A few comments.
-I am always willing to be shown I am mistaken about something. But saying nerites will not ever eat green spot is not yet one of them.
-I am not in retail, however, I do breed and sell a few of the rarer B&W Hypancistrus (zebra, L236, L173 and 173b). I have been doing this for about 12 years now. Before that, I learned from spawning tank strains of bristlenose. None of the plecos I now spawn eat algae. Some will eat snails, however. The Hypans pay for my fish keeping hobby.
-SAE will eat all sorts of algae and, yes, they will eat about any food one adds to a tank. Therefore, when one wants to use them to battle an algae outbreak, stop feeding the tank and the SAE wiil do their stuff.

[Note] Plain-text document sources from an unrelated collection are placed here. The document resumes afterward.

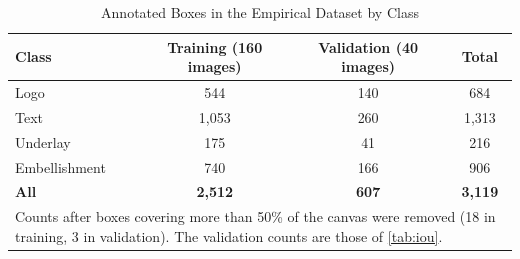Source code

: \begin{theappendices}
\begin{table}[!ht]
\centering
\caption{Annotated Boxes in the Empirical Dataset by Class}
\label{tab:empirical-counts}
\begin{tabular}{l c c c}
\hline
\textbf{Class} & \textbf{Training (160 images)} & \textbf{Validation (40 images)} & \textbf{Total} \\ \hline
Logo & 544 & 140 & 684 \\
Text & 1,053 & 260 & 1,313 \\
Underlay & 175 & 41 & 216 \\
Embellishment & 740 & 166 & 906 \\ \hline
\textbf{All} & \textbf{2,512} & \textbf{607} & \textbf{3,119} \\ \hline
\multicolumn{4}{p{0.86\textwidth}}{\footnotesize Counts after boxes covering more than 50\% of the canvas were removed (18 in training, 3 in validation). The validation counts are those of \ref{tab:iou}.}
\end{tabular}
\end{table}


\end{theappendices}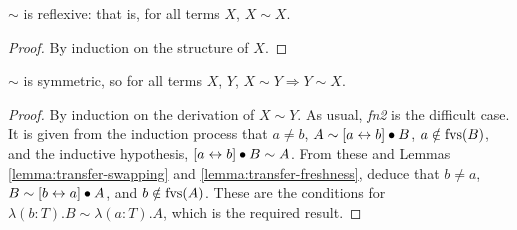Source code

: \begin{lemma}
\(\sim\) is reflexive: that is, for all terms \(X\), \(X \sim X\).
\end{lemma}
\begin{proof}
By induction on the structure of \(X\).
\end{proof}

\begin{lemma}
\(\sim\) is symmetric, so for all terms \(X\), \(Y\), \(X \sim Y \Longrightarrow Y \sim X\).
\end{lemma}
\begin{proof}
By induction on the derivation of \(X \sim Y\).
As usual, \emph{fn2} is the difficult case.
It is given from the induction process that \(a \neq b\), \(A \sim [a \leftrightarrow b] \bullet B\), \(a \notin \mathrm{fvs}(B)\), and the inductive hypothesis, \([a \leftrightarrow b] \bullet B \sim A\).
From these and Lemmas \ref{lemma:transfer-swapping} and \ref{lemma:transfer-freshness}, deduce that \(b \neq a\), \(B \sim [b \leftrightarrow a] \bullet A\), and \(b \notin \mathrm{fvs}(A)\).
These are the conditions for \(\lambda (b:T).B \sim \lambda (a:T).A\), which is the required result.
\end{proof}

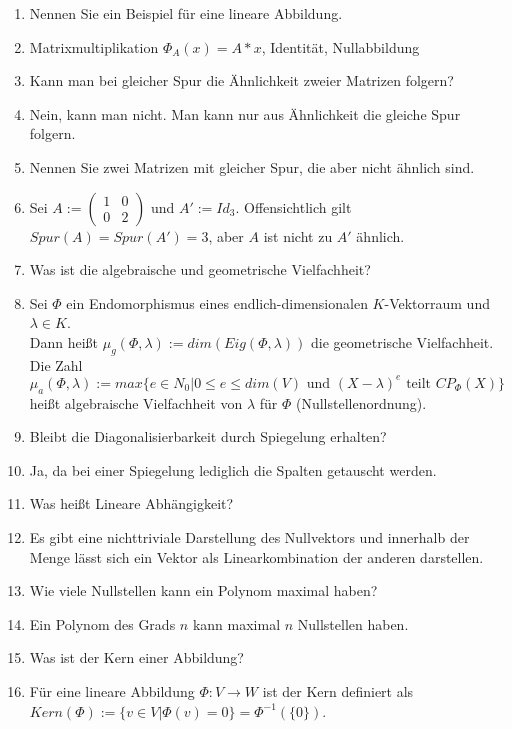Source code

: \documentclass[11pt,parskip=full]{scrartcl}
\newcommand{\answer}{\item[\textbf{Antwort}]}
\begin{document}
\begin{enumerate}[label=\textbf{\arabic*. Frage}]
		\item Nennen Sie ein Beispiel für eine lineare Abbildung.
		\answer Matrixmultiplikation \(\Phi_A(x) = A*x\), Identität, Nullabbildung
		
		\item Kann man bei gleicher Spur die Ähnlichkeit zweier Matrizen folgern?
		\answer Nein, kann man nicht. Man kann nur aus Ähnlichkeit die gleiche Spur folgern.
		
		\item Nennen Sie zwei Matrizen mit gleicher Spur, die aber nicht ähnlich sind.
		\answer Sei \(A:=\begin{pmatrix} 1 & 0 \\ 0 & 2 \end{pmatrix}\) und \(A':=Id_3\). Offensichtlich gilt \(Spur(A) = Spur(A') = 3\), aber $A$ ist nicht zu $A'$ ähnlich.
		
		\item Was ist die algebraische und geometrische Vielfachheit?
		\answer Sei $\Phi$ ein Endomorphismus eines endlich-dimensionalen $K$-Vektorraum und \(\lambda \in K\).\\
		Dann heißt \(\mu_{g}(\Phi, \lambda) := dim(Eig(\Phi, \lambda))\) die geometrische Vielfachheit.\\
		Die Zahl \(\mu_a(\Phi, \lambda) := max\{e \in N_0 | 0 \leq e \leq dim(V) \text{ und } (X-\lambda)^e \text{ teilt } CP_\Phi(X)\}\) heißt algebraische Vielfachheit von $\lambda$ für $\Phi$ (Nullstellenordnung).
		
		\item Bleibt die Diagonalisierbarkeit durch Spiegelung erhalten?
		\answer Ja, da bei einer Spiegelung lediglich die Spalten getauscht werden.
		
		\item Was heißt Lineare Abhängigkeit?
		\answer Es gibt eine nichttriviale Darstellung des Nullvektors und innerhalb der Menge lässt sich ein Vektor als Linearkombination der anderen darstellen.
		
		\item Wie viele Nullstellen kann ein Polynom maximal haben?
		\answer Ein Polynom des Grads $n$ kann maximal $n$ Nullstellen haben.
		
		\item Was ist der Kern einer Abbildung?
		\answer Für eine lineare Abbildung \(\Phi : V \rightarrow W\) ist der Kern definiert als \(Kern(\Phi) := \{v \in V | \Phi(v) = 0\} = \Phi^{-1}(\{0\})\).
		

\end{enumerate}
\end{document}
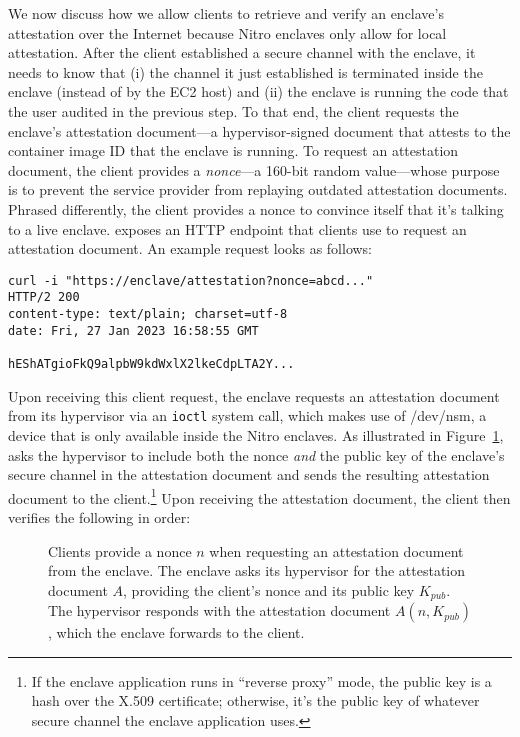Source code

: We now discuss how we allow clients to retrieve and verify an enclave's
attestation over the Internet because Nitro enclaves only allow for local
attestation.  After the client established a secure channel with the enclave, it
needs to know that (i) the channel it just established is terminated
inside the enclave (instead of by the EC2 host) and (ii) the enclave is
running the code that the user audited in the previous step.  To that end, the
client requests the enclave's attestation document---a hypervisor-signed
document that attests to the container image ID that the enclave is running.
To request an attestation document, the client provides a \emph{nonce}---a
160-bit random value---whose purpose is to prevent the service provider from
replaying outdated attestation documents.  Phrased differently, the client
provides a nonce to convince itself that it's talking to a live enclave.
\Tool{} exposes an HTTP endpoint that clients use to request an attestation
document.  An example request looks as follows:

\begin{lstlisting}[numbers=none,basicstyle=\small\ttfamily]
curl -i "https://enclave/attestation?nonce=abcd..."
HTTP/2 200
content-type: text/plain; charset=utf-8
date: Fri, 27 Jan 2023 16:58:55 GMT

hEShATgioFkQ9alpbW9kdWxlX2lkeCdpLTA2Y...
\end{lstlisting}

Upon receiving this client request, the enclave requests an attestation document
from its hypervisor via an \texttt{ioctl} system call, which makes use of
/dev/nsm, a device that is only available inside the Nitro enclaves.  As
illustrated in Figure~\ref{fig:attestation}, \tool{} asks the hypervisor
to include both the nonce \emph{and} the public key of the enclave's secure
channel in the attestation document and sends the resulting attestation document
to the client.\footnote{If the enclave application runs in ``reverse proxy''
mode, the public key is a hash over the X.509 certificate; otherwise, it's the
public key of whatever secure channel the enclave application uses.}  Upon
receiving the attestation document, the client then verifies the following in
order:

\begin{figure}[t]
  \centering
  
  \caption{Clients provide a nonce $n$ when requesting an attestation document
  from the enclave.  The enclave asks its hypervisor for the attestation
  document $A$, providing the client's nonce and its public key $K_{pub}$.  The
  hypervisor responds with the attestation document $A(n, K_{pub})$, which the
  enclave forwards to the client.}%
  \label{fig:attestation}
\end{figure}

-I ran a high tech pressurized co2 added tank for 10+ years. It used power compact fluors. Early on I had to be budget conscious and PC bulbs are pricey, so I did not have any spares on the shelf. I had a bulb go out and lost 1/4 of the light over the tank for 5 days before the new bulb arrived. Algae went nuts fast. I also had a co2 leak which caused it to run out. Again a big algae outbreak. While I did rectify the mechanical issues, I also had to deal with bad algae outbreaks, one was BBA which is impossible to remove from dwarf hair grass. My solution was to collect the SAEs from all my tanks and put them into the planted tank. I stopped feeding the tank and the SAEs cleared the BBA pretty fast. That was the source of the SAE pic I posted in this thread. The point is that not all algae outbreaks happen because of fish keeper "error." In addition, the swordtails i have in that tank also began eating BBA when the food stopped being added.
-I am not a big invert person. I have only two types of snails in any of my tanks- pest pond snails and assassins to take care of them. While nerites may not prefer spot algae, that doesn't mean they never eat it. Most cases are not all cases.
Nerite snails prefer specific types of algae like soft film algae and soft green algae. They will also eat soft brown algae and brown diatoms. In fact, nerite snails reportedly will eat just about any type of algae, but they tend to shy away from green spot algae in most cases.
from
https://iere.org/nerite-snail/
-This link will take one to the search results on YouTube which supposedly show nerites eating green spot.
https://www.youtube.com/results?search_query=nerite+snail+eating+green+spot+algae
-Very few animals will willingly starve themselves to death. If one has nerites in a tank which has only green spot and no other types of algae, and food is not being added to the tank, I have a hunch nerites would indeed eat green spot. I could be wrong.